Invertebrate Zoology

Jan Pechenik, Department of Biology
Tufts University, Medford, Massachusetts

Daphne Fautin, Division of Biological Sciences
University of Kansas, Lawrence, Kansas

What themes unify invertebrate zoology?

Invertebrate biologists study many aspects of the biology of animals without backbones, a large field of study as it includes at least 95 percent of all animal species.

How diverse is the field of invertebrate zoology?

The topics investigated by invertebrate biologists range from the molecular to the ecological level of study. Thus, studies on invertebrates might include field work, laboratory work or a mixture of both. Invertebrates may be found and studied in all conceivable habitats - freshwater, marine, high and low latitudes, hot rift vents, deserts, mountaintops and the Antarctic.

Why is your field exciting?

Invertebrate zoology is exciting and rewarding and is important in understanding the world. Because there are so many species and habitats, there is no end to the number and kinds of questions that can be asked or the new kinds of information that can be obtained.

There are some important lifestyle aspects that make this an exciting career. Among these are opportunities to travel, meet interesting and challenging people, and to conduct research at appealing laboratories.

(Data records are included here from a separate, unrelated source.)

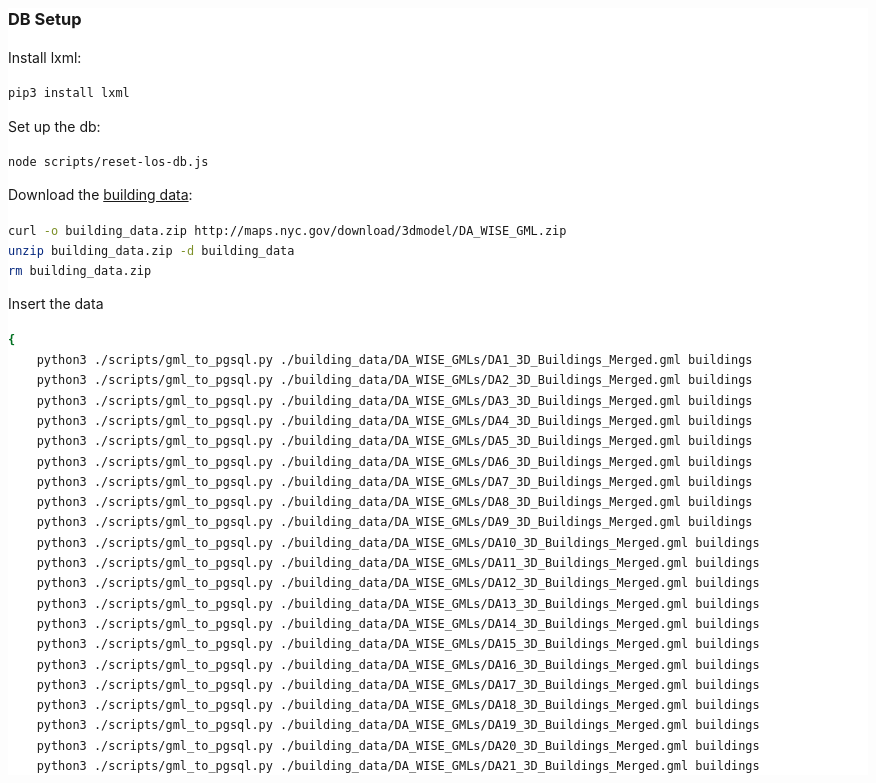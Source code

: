 ### DB Setup

Install lxml:

```python
pip3 install lxml
```

Set up the db:

```bash
node scripts/reset-los-db.js
```

Download the [building data](https://www1.nyc.gov/site/doitt/initiatives/3d-building.page):

```bash
curl -o building_data.zip http://maps.nyc.gov/download/3dmodel/DA_WISE_GML.zip
unzip building_data.zip -d building_data
rm building_data.zip
```

Insert the data

```bash
{
	python3 ./scripts/gml_to_pgsql.py ./building_data/DA_WISE_GMLs/DA1_3D_Buildings_Merged.gml buildings
	python3 ./scripts/gml_to_pgsql.py ./building_data/DA_WISE_GMLs/DA2_3D_Buildings_Merged.gml buildings
	python3 ./scripts/gml_to_pgsql.py ./building_data/DA_WISE_GMLs/DA3_3D_Buildings_Merged.gml buildings
	python3 ./scripts/gml_to_pgsql.py ./building_data/DA_WISE_GMLs/DA4_3D_Buildings_Merged.gml buildings
	python3 ./scripts/gml_to_pgsql.py ./building_data/DA_WISE_GMLs/DA5_3D_Buildings_Merged.gml buildings
	python3 ./scripts/gml_to_pgsql.py ./building_data/DA_WISE_GMLs/DA6_3D_Buildings_Merged.gml buildings
	python3 ./scripts/gml_to_pgsql.py ./building_data/DA_WISE_GMLs/DA7_3D_Buildings_Merged.gml buildings
	python3 ./scripts/gml_to_pgsql.py ./building_data/DA_WISE_GMLs/DA8_3D_Buildings_Merged.gml buildings
	python3 ./scripts/gml_to_pgsql.py ./building_data/DA_WISE_GMLs/DA9_3D_Buildings_Merged.gml buildings
	python3 ./scripts/gml_to_pgsql.py ./building_data/DA_WISE_GMLs/DA10_3D_Buildings_Merged.gml buildings
	python3 ./scripts/gml_to_pgsql.py ./building_data/DA_WISE_GMLs/DA11_3D_Buildings_Merged.gml buildings
	python3 ./scripts/gml_to_pgsql.py ./building_data/DA_WISE_GMLs/DA12_3D_Buildings_Merged.gml buildings
	python3 ./scripts/gml_to_pgsql.py ./building_data/DA_WISE_GMLs/DA13_3D_Buildings_Merged.gml buildings
	python3 ./scripts/gml_to_pgsql.py ./building_data/DA_WISE_GMLs/DA14_3D_Buildings_Merged.gml buildings
	python3 ./scripts/gml_to_pgsql.py ./building_data/DA_WISE_GMLs/DA15_3D_Buildings_Merged.gml buildings
	python3 ./scripts/gml_to_pgsql.py ./building_data/DA_WISE_GMLs/DA16_3D_Buildings_Merged.gml buildings
	python3 ./scripts/gml_to_pgsql.py ./building_data/DA_WISE_GMLs/DA17_3D_Buildings_Merged.gml buildings
	python3 ./scripts/gml_to_pgsql.py ./building_data/DA_WISE_GMLs/DA18_3D_Buildings_Merged.gml buildings
	python3 ./scripts/gml_to_pgsql.py ./building_data/DA_WISE_GMLs/DA19_3D_Buildings_Merged.gml buildings
	python3 ./scripts/gml_to_pgsql.py ./building_data/DA_WISE_GMLs/DA20_3D_Buildings_Merged.gml buildings
	python3 ./scripts/gml_to_pgsql.py ./building_data/DA_WISE_GMLs/DA21_3D_Buildings_Merged.gml buildings
```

Many invertebrate zoologists travel to the tropics - some have even gone to the deep sea in submersibles. Scientists, in general, are part of an international professional community. At professional meetings, scientists are directly in touch with a worldwide network of friends and ideas. This comparison and exchange of ideas with colleagues is invigorating.

How does the study of invertebrate zoology help society? Why should the public care?

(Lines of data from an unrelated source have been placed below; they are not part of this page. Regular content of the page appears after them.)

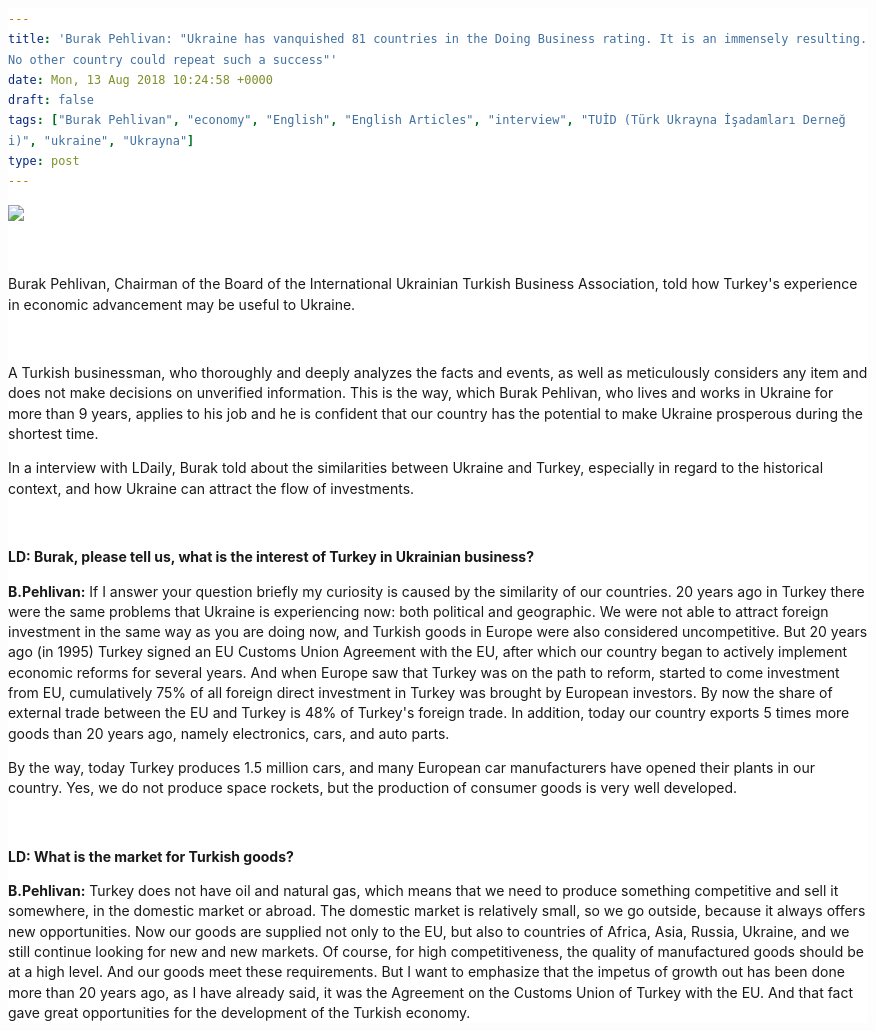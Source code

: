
 ```yaml
---
title: 'Burak Pehlivan: "Ukraine has vanquished 81 countries in the Doing Business rating. It is an immensely resulting. No other country could repeat such a success"'
date: Mon, 13 Aug 2018 10:24:58 +0000
draft: false
tags: ["Burak Pehlivan", "economy", "English", "English Articles", "interview", "TUİD (Türk Ukrayna İşadamları Derneği)", "ukraine", "Ukrayna"]
type: post
---
```


![](http://burakpehlivan.org/wp-content/uploads/2018/08/Ekran-Resmi-2018-08-13-13.26.38.png)

 

Burak Pehlivan, Chairman of the Board of the International Ukrainian Turkish Business Association, told how Turkey's experience in economic advancement may be useful to Ukraine.

 

A Turkish businessman, who thoroughly and deeply analyzes the facts and events, as well as meticulously considers any item and does not make decisions on unverified information. This is the way, which Burak Pehlivan, who lives and works in Ukraine for more than 9 years, applies to his job and he is confident that our country has the potential to make Ukraine prosperous during the shortest time.

In a interview with LDaily, Burak told about the similarities between Ukraine and Turkey, especially in regard to the historical context, and how Ukraine can attract the flow of investments.

 

**LD: Burak, please tell us, what is the interest of Turkey in Ukrainian business?**



**B.Pehlivan:** If I answer your question briefly my curiosity is caused by the similarity of our countries. 20 years ago in Turkey there were the same problems that Ukraine is experiencing now: both political and geographic. We were not able to attract foreign investment in the same way as you are doing now, and Turkish goods in Europe were also considered uncompetitive. But 20 years ago (in 1995) Turkey signed an EU Customs Union Agreement with the EU, after which our country began to actively implement economic reforms for several years. And when Europe saw that Turkey was on the path to reform, started to come investment from EU, cumulatively 75% of all foreign direct investment in Turkey was brought by European investors. By now the share of external trade between the EU and Turkey is 48% of Turkey's foreign trade. In addition, today our country exports 5 times more goods than 20 years ago, namely electronics, cars, and auto parts.

By the way, today Turkey produces 1.5 million cars, and many European car manufacturers have opened their plants in our country. Yes, we do not produce space rockets, but the production of consumer goods is very well developed.

 

**LD: What is the market for Turkish goods?**



**B.Pehlivan:** Turkey does not have oil and natural gas, which means that we need to produce something competitive and sell it somewhere, in the domestic market or abroad. The domestic market is relatively small, so we go outside, because it always offers new opportunities. Now our goods are supplied not only to the EU, but also to countries of Africa, Asia, Russia, Ukraine, and we still continue looking for new and new markets. Of course, for high competitiveness, the quality of manufactured goods should be at a high level. And our goods meet these requirements. But I want to emphasize that the impetus of growth out has been done more than 20 years ago, as I have already said, it was the Agreement on the Customs Union of Turkey with the EU. And that fact gave great opportunities for the development of the Turkish economy.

Studying, cataloguing and maintaining biodiversity is of prime importance, because it allows biologists to better understand conservation issues and the consequences that follow from the loss of species. Invertebrate biologists contribute to the understanding of the health of the environment as well as to the health of our own species.

The importance of invertebrates is, in general, not appreciated, but the theme of ecological importance of "hidden species" runs throughout biology. Vertebrates depend on invertebrates in an obvious way for food and in less obvious ways as pollinators of food plants. Biological invasions of invertebrates can have great economic impact on health care and agriculture. For example, zebra mussels from Europe were accidentally introduced in to the Great Lakes where they can form clusters of thousands of individuals, smothering native organisms and changing lake ecology. Because they clog water intake pipes, zebra mussels have been costly to industry and municipal water facilities.

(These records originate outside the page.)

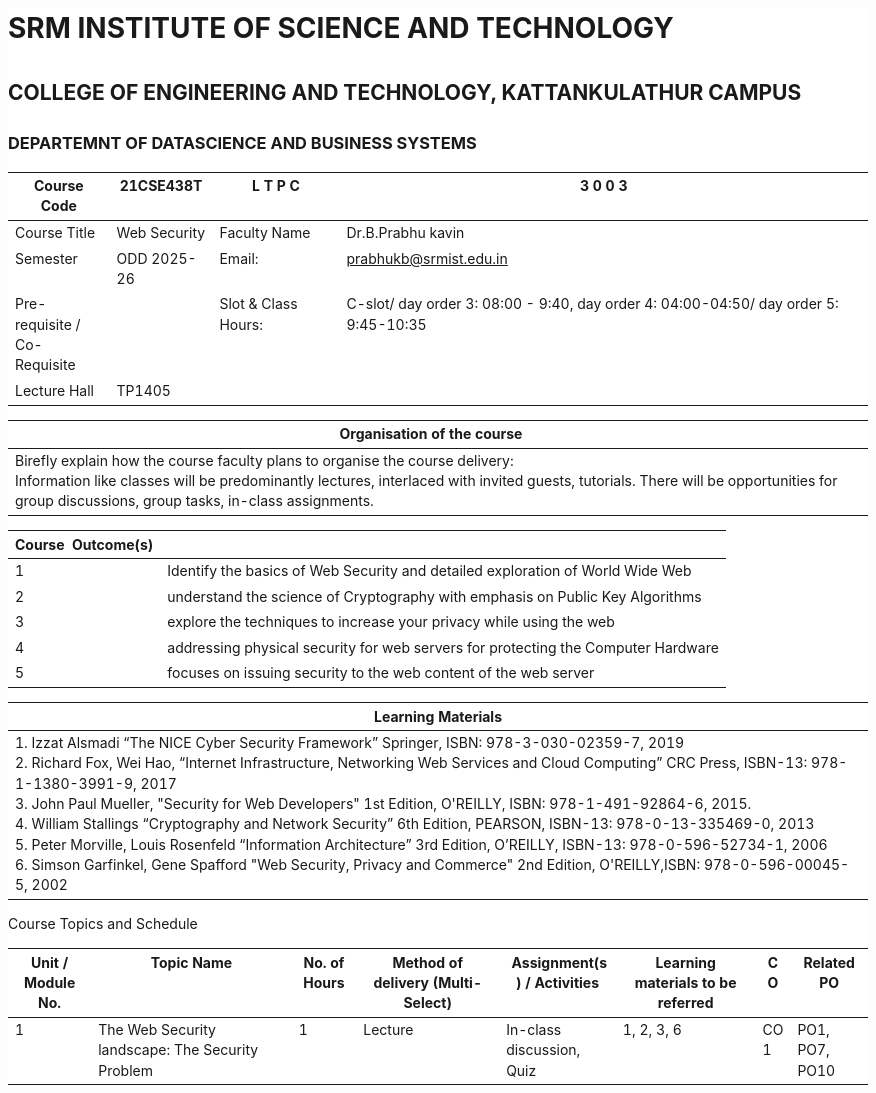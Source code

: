 # SRM INSTITUTE OF SCIENCE AND TECHNOLOGY					
## COLLEGE OF ENGINEERING AND TECHNOLOGY, KATTANKULATHUR CAMPUS					
### DEPARTEMNT OF  DATASCIENCE AND BUSINESS SYSTEMS					


| Course Code                     | 21CSE438T    | L  T  P  C          | 3     0     0   3                                                                    |
| ------------------------------- | ------------ | ------------------- | ------------------------------------------------------------------------------------ |
| Course Title                    | Web Security | Faculty Name        | Dr.B.Prabhu kavin                                                                    |
| Semester                        | ODD 2025-26  | Email:              | [prabhukb@srmist.edu.in](mailto:prabhukb@srmist.edu.in)                              |
| Pre-requisite /<br>Co-Requisite |              | Slot & Class Hours: | C-slot/ day order 3: 08:00 - 9:40, day order 4: 04:00-04:50/ day order 5: 9:45-10:35 |
| Lecture Hall                    | TP1405       |                     |                                                                                      |

| Organisation of the course                                                                                                                                                                                                                                                 |                                                                                   |
| -------------------------------------------------------------------------------------------------------------------------------------------------------------------------------------------------------------------------------------------------------------------------- | --------------------------------------------------------------------------------- |
| Birefly explain how the course faculty plans to organise the course delivery:<br>Information like classes will be predominantly lectures, interlaced with invited guests, tutorials. There will be opportunities for group discussions, group tasks, in-class assignments. |                                                                                   |


| Course  Outcome(s) |                                                                                   |
| ------------------ | --------------------------------------------------------------------------------- |
| 1                  | Identify the basics of Web Security and detailed exploration of World Wide Web    |
| 2                  | understand the science of Cryptography with emphasis on Public Key Algorithms     |
| 3                  | explore the techniques to increase your privacy while using the web               |
| 4                  | addressing physical security for web servers for protecting the Computer Hardware |
| 5                  | focuses on issuing security to the web content of the web server                  |


| Learning Materials                                                                                                                                                                                                                                                                                                                                                                                                                                                                                                                                                                                                                                                                                                                        |
| ----------------------------------------------------------------------------------------------------------------------------------------------------------------------------------------------------------------------------------------------------------------------------------------------------------------------------------------------------------------------------------------------------------------------------------------------------------------------------------------------------------------------------------------------------------------------------------------------------------------------------------------------------------------------------------------------------------------------------------------- |
| 1\. Izzat Alsmadi “The NICE Cyber Security Framework” Springer, ISBN: 978-3-030-02359-7, 2019<br>2\. Richard Fox, Wei Hao, “Internet Infrastructure, Networking Web Services and Cloud Computing” CRC Press, ISBN-13: 978-1-1380-3991-9, 2017<br>3\. John Paul Mueller, "Security for Web Developers" 1st Edition, O'REILLY, ISBN: 978-1-491-92864-6, 2015.<br>4\. William Stallings “Cryptography and Network Security” 6th Edition, PEARSON, ISBN-13: 978-0-13-335469-0, 2013<br>5\. Peter Morville, Louis Rosenfeld “Information Architecture” 3rd Edition, O’REILLY, ISBN-13: 978-0-596-52734-1, 2006<br>6\. Simson Garfinkel, Gene Spafford "Web Security, Privacy and Commerce" 2nd Edition, O'REILLY,ISBN: 978-0-596-00045-5, 2002 |



Course Topics and Schedule

| Unit / Module No. | Topic Name                                                      | No. of Hours | Method of delivery (Multi-Select) |  Assignment(s) / Activities            | Learning materials to be referred | CO  | Related PO     |
| ----------------- | --------------------------------------------------------------- | ------------ | --------------------------------- | -------------------------------------- | --------------------------------- | --- | -------------- |
| 1                 | The Web Security landscape: The Security Problem                | 1            | Lecture                           | In-class discussion, Quiz              | 1, 2, 3, 6                        | CO1 | PO1, PO7, PO10 |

What is a typical day like?

Biologists working in educational settings have great control over their time and duties. Since every day is different, academic careers are good for people who enjoy this kind of personal control and variety. Professional life is a real mosaic of activities - talking with students, debating issues with colleagues, laboratory work and field work. Some research in invertebrate zoology also involves SCUBA diving, but not as much as popularly conceived.

What other jobs are there in invertebrate zoology besides those in academia or research labs?

Non-traditional careers for invertebrate zoologists include aquaculture; genetic engineering or biotechnology; environmental law; science journalism; and high school teaching. Other careers include working in a museum, aquarium or zoo, directing and staffing educational displays and collections.

Additionally, some invertebrate zoologists hold public outreach positions such as interpretive naturalists for environmental education centers and national parks.